Task statement
Check each line of the material below for "playbooks", then copy the ones that contain it.

Source records

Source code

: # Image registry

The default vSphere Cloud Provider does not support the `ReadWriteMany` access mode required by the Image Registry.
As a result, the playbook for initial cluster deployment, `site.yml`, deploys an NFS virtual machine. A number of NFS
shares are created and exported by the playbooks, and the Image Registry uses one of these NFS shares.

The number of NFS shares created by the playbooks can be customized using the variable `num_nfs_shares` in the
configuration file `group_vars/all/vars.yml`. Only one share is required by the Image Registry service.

Solution to this exercise
shares are created and exported by the playbooks, and the Image Registry uses one of these NFS shares.
The number of NFS shares created by the playbooks can be customized using the variable `num_nfs_shares` in the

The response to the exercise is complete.